Below are general steps for doing that.
- In Active Directory Users and Computers > svcPPS > Properties > Delegation Tab > Trust this user for delegation to specified services only > Use any authentication protocol > Add > Users or Computers > svcSSAS > Check Names > OK > “Select All” Available Services > OK > OK.
- In Active Directory Users and Computers > svcClaims > Properties > Delegation Tab > Trust this user for delegation to specified services only > Use any authentication protocol > Add > Users or Computers > svcSSAS > Check Names > OK > “Select All” Available Services > OK > OK.
Part 4: – Make sure Claims-To-Windows-Token-Service setup is complete
Since the Claims-To-Windows-Token-Service is involved in the Kerberos constrained delegation process, the account that is running the Claims-To-Windows-Token-Service needs to have certain permissions on the SharePoint servers where the Claims-To-Windows-Token-Service is running.
Make sure that the account that is running the Claims-To-Windows-Token-Service (svcClaims in my sample environment information above) has the permissions below on ALL of the SharePoint servers where the Claims-To-Windows-Token-Service is running.

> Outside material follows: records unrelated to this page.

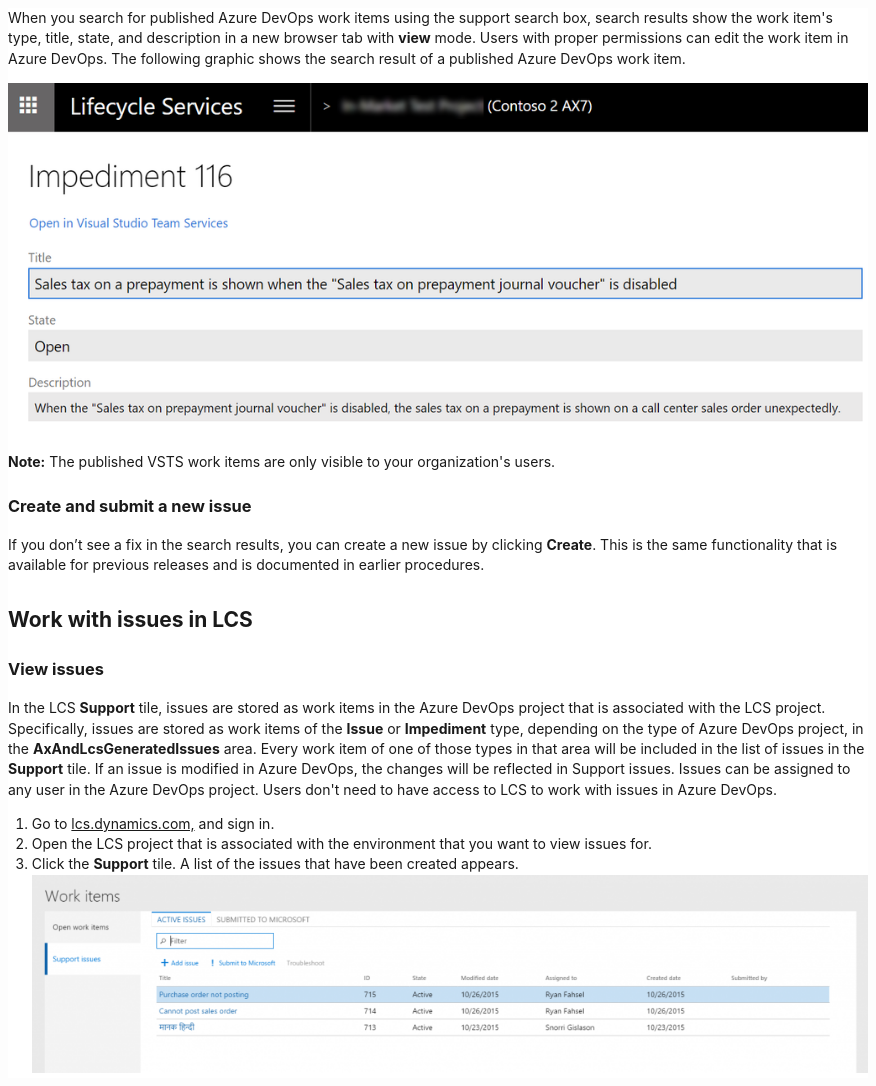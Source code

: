 When you search for published Azure DevOps work items using the support search box, search results show the work item's type, title, state, and description in a new browser tab with **view** mode.  Users with proper permissions can edit the work item in Azure DevOps. The following graphic shows the search result of a published Azure DevOps work item.

[![ViewVSTS](./media/ViewVSTSItem.png)](./media/ViewVSTSItem.png)

**Note:** The published VSTS work items are only visible to your organization's users.  

### Create and submit a new issue
If you don’t see a fix in the search results, you can create a new issue by clicking **Create**. This is the same functionality that is available for previous releases and is documented in earlier procedures.

## Work with issues in LCS
### View issues
In the LCS **Support** tile, issues are stored as work items in the Azure DevOps project that is associated with the LCS project. Specifically, issues are stored as work items of the **Issue** or **Impediment** type, depending on the type of Azure DevOps project, in the **AxAndLcsGeneratedIssues** area. Every work item of one of those types in that area will be included in the list of issues in the **Support** tile. If an issue is modified in Azure DevOps, the changes will be reflected in Support issues. Issues can be assigned to any user in the Azure DevOps project. Users don't need to have access to LCS to work with issues in Azure DevOps.

1.  Go to [lcs.dynamics.com,](https://lcs.dynamics.com/en/) and sign in.
2.  Open the LCS project that is associated with the environment that you want to view issues for.
3.  Click the **Support** tile. A list of the issues that have been created appears.
[![LCS-CPS-list](./media/lcs-cps-list-1024x243.png)](./media/lcs-cps-list.png)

- Must be in the local Administrators group
- In the server’s local security policy (Start > Administrative Tools > Local Security Policy > Local Policies > User Rights Assignment), the Claims-To-Windows-Token-Service account needs to have these permissions:
- Act as part of the operating system
- Impersonate a client after authentication
- Log on as a service
Part 5: – Testing
After all of the steps above have been completed, there may be an Active Directory replication delay before we are able to create a new Analysis Services data source in Dashboard Designer using per-user identity, but sometimes it will start working right away. If it doesn’t start working right away, wait for a little while for Active Directory replications to happen (or force it), and then close and reopen Dashboard Designer and try it again.